Карабасов успокоился и не казался таким косноязычным, как ранее.
— Игорь, — продолжал он, — зашел ко мне, когда я рассматривал картину «Купальщица», которую Лыриков оставил мне на вечер, — он ее срисовал с какого-то оригинала. Попросил за нее 160 рублей. Я коллекционер, причем редкий: собираю картины обнаженных женщин… Вот вы улыбаетесь. А напрасно. Нынче все что-нибудь собирают. В Англии, например, один джентльмен трамвайные вагоны коллекционирует. А Тимирязев, да будет вам известно, чемоданы собирал. И это факт доподлинный. Так вот. Я посетовал, что не имею таких денег. Тогда Зяблин и выручил меня. Он отсчитал 32 пятирублевки. Я еще пошутил, а нельзя ли рублями. «Такими в колонии дали», — ответил.
Вошел сержант. Четко, по-уставному обратился к Яраданову:
— Товарищ майор, гражданин Лыриков, который в соседнем кабинете, изъявляет желание, чтобы его отпустили.
— Что ж, — поднялся Яраданов, — перед Никитой Васильевичем надо извиниться.
Зашел в кабинет, где Лыриков вел какую-то беседу «за жизнь» с одним из работников уголовного розыска, сказал прямо с порога:
— Вы, Никита Васильевич, на нас не обижайтесь. Уж такие обстоятельства.
— Да я что, непонятливый разве? Я все понимаю, — поднялся со стула клубный оформитель.
— Но сбытом картин вы все же не занимайтесь. Мы ведь это дело так не оставим.
— Когда я работаю, то испытываю огромное счастье от своего труда, — снова на высокой ноте заговорил Лыриков. — А вы хотите лишить меня этого счастья.
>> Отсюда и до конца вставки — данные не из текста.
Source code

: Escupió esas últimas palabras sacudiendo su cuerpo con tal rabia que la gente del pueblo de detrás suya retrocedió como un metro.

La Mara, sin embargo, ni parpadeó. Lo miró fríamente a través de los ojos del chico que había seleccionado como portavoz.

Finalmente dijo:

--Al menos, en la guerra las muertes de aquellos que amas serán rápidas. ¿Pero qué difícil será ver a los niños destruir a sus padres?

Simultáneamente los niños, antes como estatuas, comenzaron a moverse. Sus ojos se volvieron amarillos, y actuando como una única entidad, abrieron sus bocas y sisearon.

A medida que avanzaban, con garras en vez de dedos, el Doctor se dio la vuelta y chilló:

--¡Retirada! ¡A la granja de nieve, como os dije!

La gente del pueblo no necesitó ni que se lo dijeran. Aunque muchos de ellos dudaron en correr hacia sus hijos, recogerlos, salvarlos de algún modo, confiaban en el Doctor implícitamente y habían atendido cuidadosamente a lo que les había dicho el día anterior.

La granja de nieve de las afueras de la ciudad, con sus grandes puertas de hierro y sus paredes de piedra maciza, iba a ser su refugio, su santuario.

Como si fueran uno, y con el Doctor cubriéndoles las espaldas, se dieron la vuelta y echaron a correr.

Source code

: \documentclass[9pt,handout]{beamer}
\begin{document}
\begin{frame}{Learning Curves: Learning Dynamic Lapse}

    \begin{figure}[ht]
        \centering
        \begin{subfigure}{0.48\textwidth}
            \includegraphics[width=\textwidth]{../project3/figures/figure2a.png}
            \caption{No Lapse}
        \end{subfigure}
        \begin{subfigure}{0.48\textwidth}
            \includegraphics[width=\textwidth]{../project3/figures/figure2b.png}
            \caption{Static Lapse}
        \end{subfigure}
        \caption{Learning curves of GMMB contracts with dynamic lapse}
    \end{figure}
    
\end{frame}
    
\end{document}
Знаете, что сказал Горький? «Человек рожден для счастья, как птица для полета».
— Слова действительно хорошие, — согласился Яраданов. — Только позвольте маленькую поправочку внести, совсем, можно сказать, несущественную: слова эти принадлежат писателю Короленко.
— Разве? — округлил глаза один из «Кукрыниклов».
ЗЯБЛИНА задержали при типичных для него обстоятельствах: во дворе жилого квартала, рядом с кустами акации он в одиночку, приняв позу горниста, тянул из горлышка бутылки вино местного производства.
— Вот жизнь настала, — сетовал он, обращаясь к сопровождающему его сотруднику милиции. — Бедному человеку и выпить нельзя. Ну оштрафуйте, ну мораль прочтите, но зачем же в милицию тащить?
В райотделе Зяблина ждал капитан Корытин. К этому времени он уже навел справки о всех, кто был ранее задержан. И лишний раз убедился, что были они вне всяких подозрений. Зяблин четырнадцатого вечером болтался примерно в том районе, где произошло нападение на Травина. Его видели повсюду — мальчишки, старушки-пенсионерки, сидевшие на лавочках.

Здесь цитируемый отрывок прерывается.